Va usato in quantità giusta non troppo e non poco, perché incide sull'L e sul P del grafico che si ottiene. Qui ognuno fa metodo per sé, chi ne mette in gran quantità, e chi non ne usa addirittura.
Le indicazioni del costruttore, alle quali è necessario che ci atteniamo sono quelle indicate nella tab. 1.

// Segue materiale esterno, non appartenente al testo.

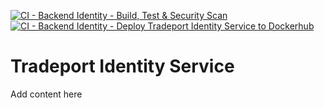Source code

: [![CI - Backend Identity - Build, Test & Security Scan](https://github.com/TradePortProject/tradeport-backend-identity/actions/workflows/ci.yml/badge.svg)](https://github.com/TradePortProject/tradeport-backend-identity/actions/workflows/ci.yml)<br>
[![CI - Backend Identity - Deploy Tradeport Identity Service  to Dockerhub](https://github.com/TradePortProject/tradeport-backend-identity/actions/workflows/cd.yml/badge.svg)](https://github.com/TradePortProject/tradeport-backend-identity/actions/workflows/cd.yml)<br>

# Tradeport Identity Service
Add content here
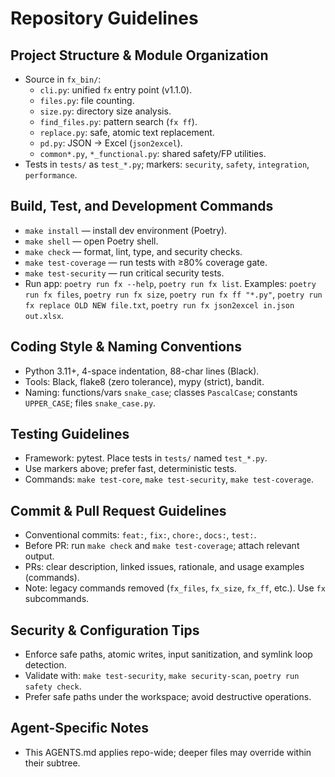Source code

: # Repository Guidelines

## Project Structure & Module Organization
- Source in `fx_bin/`:
  - `cli.py`: unified `fx` entry point (v1.1.0).
  - `files.py`: file counting.
  - `size.py`: directory size analysis.
  - `find_files.py`: pattern search (`fx ff`).
  - `replace.py`: safe, atomic text replacement.
  - `pd.py`: JSON → Excel (`json2excel`).
  - `common*.py`, `*_functional.py`: shared safety/FP utilities.
- Tests in `tests/` as `test_*.py`; markers: `security`, `safety`, `integration`, `performance`.

## Build, Test, and Development Commands
- `make install` — install dev environment (Poetry).
- `make shell` — open Poetry shell.
- `make check` — format, lint, type, and security checks.
- `make test-coverage` — run tests with ≥80% coverage gate.
- `make test-security` — run critical security tests.
- Run app: `poetry run fx --help`, `poetry run fx list`.
  Examples: `poetry run fx files`, `poetry run fx size`, `poetry run fx ff "*.py"`, `poetry run fx replace OLD NEW file.txt`, `poetry run fx json2excel in.json out.xlsx`.

## Coding Style & Naming Conventions
- Python 3.11+, 4-space indentation, 88-char lines (Black).
- Tools: Black, flake8 (zero tolerance), mypy (strict), bandit.
- Naming: functions/vars `snake_case`; classes `PascalCase`; constants `UPPER_CASE`; files `snake_case.py`.

## Testing Guidelines
- Framework: pytest. Place tests in `tests/` named `test_*.py`.
- Use markers above; prefer fast, deterministic tests.
- Commands: `make test-core`, `make test-security`, `make test-coverage`.

## Commit & Pull Request Guidelines
- Conventional commits: `feat:`, `fix:`, `chore:`, `docs:`, `test:`.
- Before PR: run `make check` and `make test-coverage`; attach relevant output.
- PRs: clear description, linked issues, rationale, and usage examples (commands).
- Note: legacy commands removed (`fx_files`, `fx_size`, `fx_ff`, etc.). Use `fx` subcommands.

## Security & Configuration Tips
- Enforce safe paths, atomic writes, input sanitization, and symlink loop detection.
- Validate with: `make test-security`, `make security-scan`, `poetry run safety check`.
- Prefer safe paths under the workspace; avoid destructive operations.

## Agent-Specific Notes
- This AGENTS.md applies repo-wide; deeper files may override within their subtree.


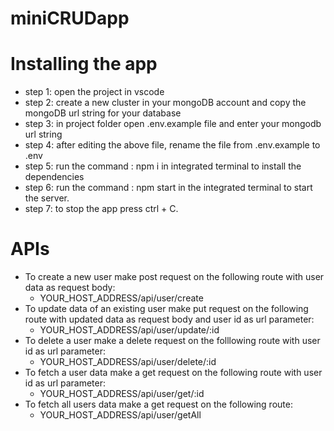 # miniCRUDapp

# Installing the app 
  * step 1: open the project in vscode
  * step 2: create a new cluster in your mongoDB account and copy the mongoDB url string for your database
  * step 3: in project folder open .env.example file and enter your mongodb url string
  * step 4: after editing the above file, rename the file from .env.example to .env
  * step 5: run the command : npm i in integrated terminal to install the dependencies
  * step 6: run the command : npm start in the integrated terminal to start the server.
  * step 7: to stop the app press ctrl + C.


# APIs
  * To create a new user make post request on the following route with user data as request body: 
    * YOUR_HOST_ADDRESS/api/user/create
  * To update data of an existing user make put request on the following route with updated data as request body and user id as url parameter: 
    * YOUR_HOST_ADDRESS/api/user/update/:id
  * To delete a user make a delete request on the folllowing route with user id as url parameter: 
    * YOUR_HOST_ADDRESS/api/user/delete/:id
  * To fetch a user data make a get request on the following route with user id as url parameter:
    * YOUR_HOST_ADDRESS/api/user/get/:id
  * To fetch all users data make a get request on the following route: 
    * YOUR_HOST_ADDRESS/api/user/getAll

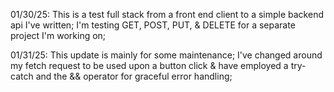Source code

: 01/30/25: This is a test full stack from a front end client to a simple backend api I've written; I'm testing GET, POST, PUT, & DELETE for a separate project I'm working on;

01/31/25: This update is mainly for some maintenance; I've changed around my fetch request to be used upon a button click & have employed a try-catch and the && operator for graceful error handling;
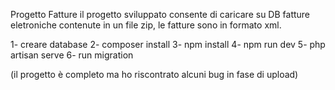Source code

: Progetto Fatture
il progetto sviluppato consente di caricare su DB fatture eletroniche contenute in un file zip, le fatture sono in formato xml.

1- creare database
2- composer install
3- npm install 
4- npm run dev
5- php artisan serve 
6- run migration 

(il progetto è completo ma ho riscontrato alcuni bug in fase di upload)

- Estrazione delle pastelle: tendenzialmente alcuni operatori aiutano con la spatola l'estrazione delle pastelle, altri meno lasciando addirittura che la pasta si arricci, tutto questo incide ovviamente sulla curva alveografica cambiandone le caratteristiche del W e del P/L. Chi le taglia quando sono ancora troppo corte, ed altri che le tagliano quando sono oltre la lunghezza indicata, poi c'è chi addirittura le tocca con le mani, cosa da non fare ovviamente.
Altra abitudine di alcuni operatori è quella di estrarre 4 pastelle al posto di 5 in quanto la quinta generalmente è di consistenza diversa rispetto alle altre, chi alla prova alveografica elimina le curve anomale rispetto alle altre, chi invece le considera tutte (l'Alveolink sicuramente elimina queste soggettività).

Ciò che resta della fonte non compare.